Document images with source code
§

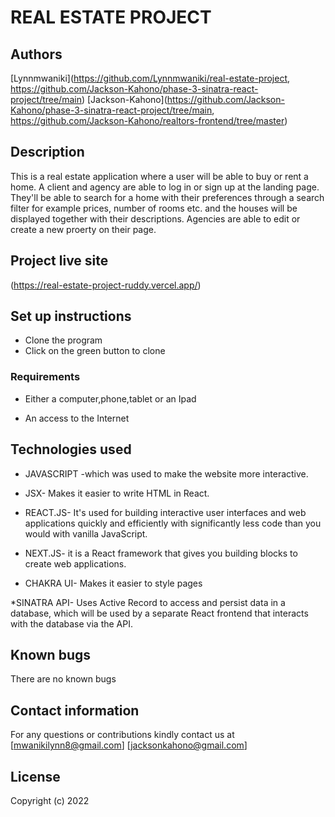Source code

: # REAL ESTATE PROJECT
## Authors
[Lynnmwaniki](https://github.com/Lynnmwaniki/real-estate-project, https://github.com/Jackson-Kahono/phase-3-sinatra-react-project/tree/main)
[Jackson-Kahono](https://github.com/Jackson-Kahono/phase-3-sinatra-react-project/tree/main, https://github.com/Jackson-Kahono/realtors-frontend/tree/master)



## Description
This is a real estate application where a user will be able to buy or rent a home. A client and agency are able to log in or sign up at the landing page. They'll be able to search for a home with their preferences through a search filter for example prices, number of rooms etc. and the houses will be displayed together with their descriptions. Agencies are able to edit or create a new proerty on their page.

## Project live site
(https://real-estate-project-ruddy.vercel.app/)

## Set up instructions
* Clone the program
* Click on the green button to clone

### Requirements

* Either a computer,phone,tablet or an Ipad

* An access to the Internet

## Technologies used
* JAVASCRIPT -which was used to make the website more interactive.

* JSX- Makes it easier to write HTML in React.

* REACT.JS- It's used for building interactive user interfaces and web applications quickly and efficiently with significantly less code than you would with vanilla JavaScript.

* NEXT.JS- it is a React framework that gives you building blocks to create web applications.

* CHAKRA UI- Makes it easier to style pages

*SINATRA API- Uses Active Record to access and persist data in a database, which will be used by a separate React frontend that interacts with the database via the API.


## Known bugs
There are no known bugs

## Contact information
For any questions or contributions kindly contact us at [mwanikilynn8@gmail.com] [jacksonkahono@gmail.com]

## License
Copyright (c) 2022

§

**DESCRIPTION OF THE TASK**
Start with the first line of the records above and end with the line containing "to the Internet". Output those lines exactly, pictures excluded.

**COMPLETED TASK**
Source code

: # REAL ESTATE PROJECT
## Authors
[Lynnmwaniki](https://github.com/Lynnmwaniki/real-estate-project, https://github.com/Jackson-Kahono/phase-3-sinatra-react-project/tree/main)
[Jackson-Kahono](https://github.com/Jackson-Kahono/phase-3-sinatra-react-project/tree/main, https://github.com/Jackson-Kahono/realtors-frontend/tree/master)



## Description
This is a real estate application where a user will be able to buy or rent a home. A client and agency are able to log in or sign up at the landing page. They'll be able to search for a home with their preferences through a search filter for example prices, number of rooms etc. and the houses will be displayed together with their descriptions. Agencies are able to edit or create a new proerty on their page.

## Project live site
(https://real-estate-project-ruddy.vercel.app/)

## Set up instructions
* Clone the program
* Click on the green button to clone

### Requirements

* Either a computer,phone,tablet or an Ipad

* An access to the Internet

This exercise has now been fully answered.